**SUPPLIED ENTRIES:**
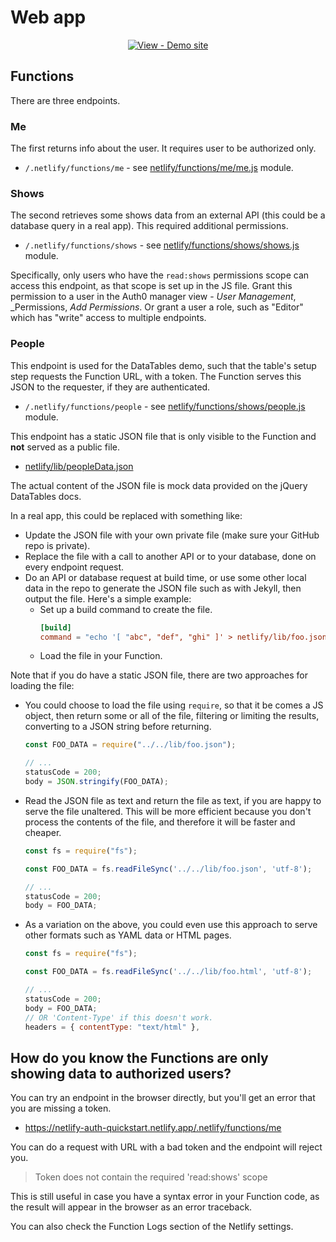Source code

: # Web app

<div align="center">

[![View - Demo site](https://img.shields.io/badge/View-Demo_site-2ea44f?style=for-the-badge)](https://netlify-auth-quickstart.netlify.app/)

</div>


## Functions

There are three endpoints.

### Me

The first returns info about the user. It requires user to be authorized only.

- `/.netlify/functions/me` - see [netlify/functions/me/me.js](/netlify/functions/me/me.js) module.

### Shows

The second retrieves some shows data from an external API (this could be a database query in a real app). This required additional permissions.

- `/.netlify/functions/shows` - see [netlify/functions/shows/shows.js](/netlify/functions/shows/shows.js) module.

Specifically, only users who have the `read:shows` permissions scope can access this endpoint, as that scope is set up in the JS file. Grant this permission to a user in the Auth0 manager view - _User Management_, _Permissions, _Add Permissions_. Or grant a user a role, such as "Editor" which has "write" access to multiple endpoints.

### People

This endpoint is used for the DataTables demo, such that the table's setup step requests the Function URL, with a token. The Function serves this JSON to the requester, if they are authenticated.

- `/.netlify/functions/people` - see [netlify/functions/shows/people.js](/netlify/functions/shows/people.js) module.

This endpoint has a static JSON file that is only visible to the Function and **not** served as a public file.

- [netlify/lib/peopleData.json](/netlify/lib/peopleData.json)

The actual content of the JSON file is mock data provided on the jQuery DataTables docs.

In a real app, this could be replaced with something like:

- Update the JSON file with your own private file (make sure your GitHub repo is private).
- Replace the file with a call to another API or to your database, done on every endpoint request.
- Do an API or database request at build time, or use some other local data in the repo to generate the JSON file such as with Jekyll, then output the file. Here's a simple example:
    - Set up a build command to create the file.
        ```toml
        [build]
        command = "echo '[ "abc", "def", "ghi" ]' > netlify/lib/foo.json
        ```
    - Load the file in your Function.

Note that if you do have a static JSON file, there are two approaches for loading the file:

- You could choose to load the file using `require`, so that it be comes a JS object, then return some or all of the file, filtering or limiting the results, converting to a JSON string before returning.
    ```javascript
    const FOO_DATA = require("../../lib/foo.json");

    // ...
    statusCode = 200;
    body = JSON.stringify(FOO_DATA);
    ```
- Read the JSON file as text and return the file as text, if you are happy to serve the file unaltered. This will be more efficient because you don't process the contents of the file, and therefore it will be faster and cheaper.
    ```javascript
    const fs = require("fs");

    const FOO_DATA = fs.readFileSync('../../lib/foo.json', 'utf-8');

    // ...
    statusCode = 200;
    body = FOO_DATA;
    ```
- As a variation on the above, you could even use this approach to serve other formats such as YAML data or HTML pages.
    ```javascript
    const fs = require("fs");

    const FOO_DATA = fs.readFileSync('../../lib/foo.html', 'utf-8');

    // ...
    statusCode = 200;
    body = FOO_DATA;
    // OR 'Content-Type' if this doesn't work.
    headers = { contentType: "text/html" },
    ```


## How do you know the Functions are only showing data to authorized users?

You can try an endpoint in the browser directly, but you'll get an error that you are missing a token.

- https://netlify-auth-quickstart.netlify.app/.netlify/functions/me

You can do a request with URL with a bad token and the endpoint will reject you.

> Token does not contain the required 'read:shows' scope

This is still useful in case you have a syntax error in your Function code, as the result will appear in the browser as an error traceback.

You can also check the Function Logs section of the Netlify settings.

**GOAL OF THE EXERCISE:** Only the lines above that hold "will" are wanted. Show every one of them.

**ANSWER SECTION:**
- Read the JSON file as text and return the file as text, if you are happy to serve the file unaltered. This will be more efficient because you don't process the contents of the file, and therefore it will be faster and cheaper.
You can do a request with URL with a bad token and the endpoint will reject you.
This is still useful in case you have a syntax error in your Function code, as the result will appear in the browser as an error traceback.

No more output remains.